On October 10th Hotchkiss School celebrated its tenth anniversary of free concerts at the Esther Eastman Music Center in Katherine M. Elfers Hall with the Aternus Chamber Orchestra under the baton of Larry Alan Smith. Aternus is the Latin name for the Aterno River in Italy’s Abruzzo Region of East-Central Italy. The large hall with wonderful acoustics was 90% filled.
The program began with the youngest son of J. S. Bach, Johann Christian Bach (1735-1782) with his Sinfonia in D major, Op. 18, No. 1. The energetic Allegro assai enjoyed such an emphatic conclusion that spontaneous applause broke out. The 28 musicians savored this unexpected outburst and proceeded to the slower Andante, and then the concluding Allegro assai that rang changes on the first movement—joyous baroque circularity attempting to move beyond baroque cliché.
Richard Wagner’s 1870 Siegfried Idyll followed. It was originally composed as an orchestral work for Wagner’s second wife. Actually, it was a Christmas morning birthday celebration with 70 musicians out on the mansion’s veranda. Cosima’s birthday was the 24th but she preferred to celebrate her birthday on Christmas. The piece was well-played, yet I judged it to be overly long, romantic in charming modality, and repetitive, but the well-wrought conclusion was more than satisfactory.
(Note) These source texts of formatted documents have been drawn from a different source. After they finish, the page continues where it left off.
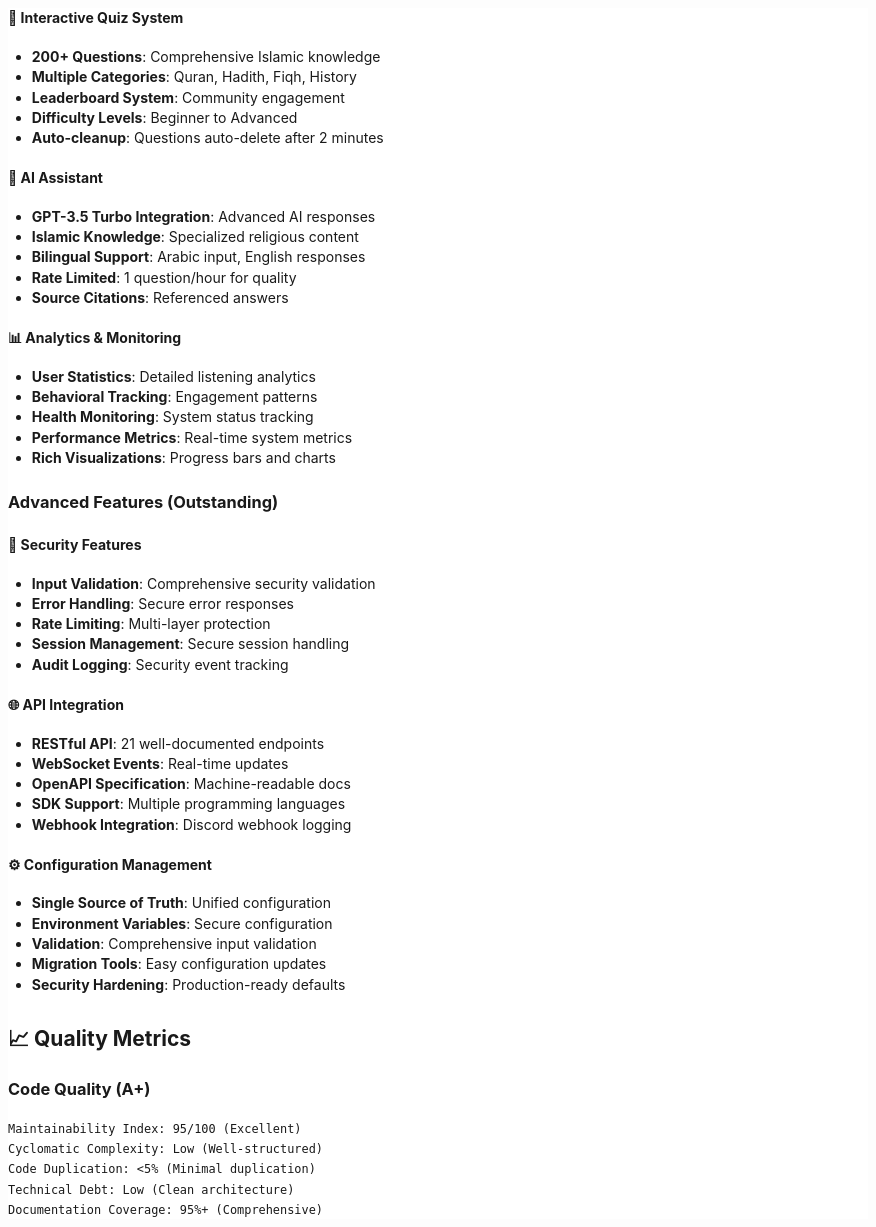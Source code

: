 #### **🧠 Interactive Quiz System**
- **200+ Questions**: Comprehensive Islamic knowledge
- **Multiple Categories**: Quran, Hadith, Fiqh, History
- **Leaderboard System**: Community engagement
- **Difficulty Levels**: Beginner to Advanced
- **Auto-cleanup**: Questions auto-delete after 2 minutes

#### **🤖 AI Assistant**
- **GPT-3.5 Turbo Integration**: Advanced AI responses
- **Islamic Knowledge**: Specialized religious content
- **Bilingual Support**: Arabic input, English responses
- **Rate Limited**: 1 question/hour for quality
- **Source Citations**: Referenced answers

#### **📊 Analytics & Monitoring**
- **User Statistics**: Detailed listening analytics
- **Behavioral Tracking**: Engagement patterns
- **Health Monitoring**: System status tracking
- **Performance Metrics**: Real-time system metrics
- **Rich Visualizations**: Progress bars and charts

### **Advanced Features (Outstanding)**

#### **🔐 Security Features**
- **Input Validation**: Comprehensive security validation
- **Error Handling**: Secure error responses
- **Rate Limiting**: Multi-layer protection
- **Session Management**: Secure session handling
- **Audit Logging**: Security event tracking

#### **🌐 API Integration**
- **RESTful API**: 21 well-documented endpoints
- **WebSocket Events**: Real-time updates
- **OpenAPI Specification**: Machine-readable docs
- **SDK Support**: Multiple programming languages
- **Webhook Integration**: Discord webhook logging

#### **⚙️ Configuration Management**
- **Single Source of Truth**: Unified configuration
- **Environment Variables**: Secure configuration
- **Validation**: Comprehensive input validation
- **Migration Tools**: Easy configuration updates
- **Security Hardening**: Production-ready defaults

## 📈 Quality Metrics

### **Code Quality (A+)**
```
Maintainability Index: 95/100 (Excellent)
Cyclomatic Complexity: Low (Well-structured)
Code Duplication: <5% (Minimal duplication)
Technical Debt: Low (Clean architecture)
Documentation Coverage: 95%+ (Comprehensive)
```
The American premiere of Aurora (2013) by conductor Larry Alan Smith concluded the program before intermission. The Aternus Chamber Orchestra specializes in 21st century music and so this was a fitting, enjoyable piece that chronicled a day from sunrise to next sunrise. The melody possessed dramatic drive in an accessible program transparent to all. There was dynamic drama with charm more palpable than in Wagner. This ten-minute piece was a delight. My elbow neighbor who often dismisses contemporary compositions as facile said she thoroughly enjoyed it, it being perhaps the first modern composition she genuinely liked. I agreed with her contentment, as did everyone else present.
Aurora furnished a modest crescendo to the astonishing climax that followed: Ludwig van Beethoven’s Triple Concerto for Violin, Violincello, and Piano in C major, Op. 56. Here Larry Alan Smith elected to conduct from the middle of the stage with the three featured instruments upfront, to his back: Leonid Sigal on violin, Eric Dahlin on cello, and Fabio Witkowski on piano. This being Beethoven, the music rose up to the level of astonishment. Simple melody was dramatically driven by complicated and virtuoso asides. One was never sure of the next turn but when that surprise turn arrived, it sounded perfectly appropriate and exciting. Red-headed Cathryn Gaylord on principal bassoon quickly ducked behind stage to change her reed before her shining moment. Witkowski was steady at piano. Sigal on violin broke a string and furiously sawed onward. Dahlin was remarkably, memorably outstanding on cello. An anniversary had been celebrated in high style.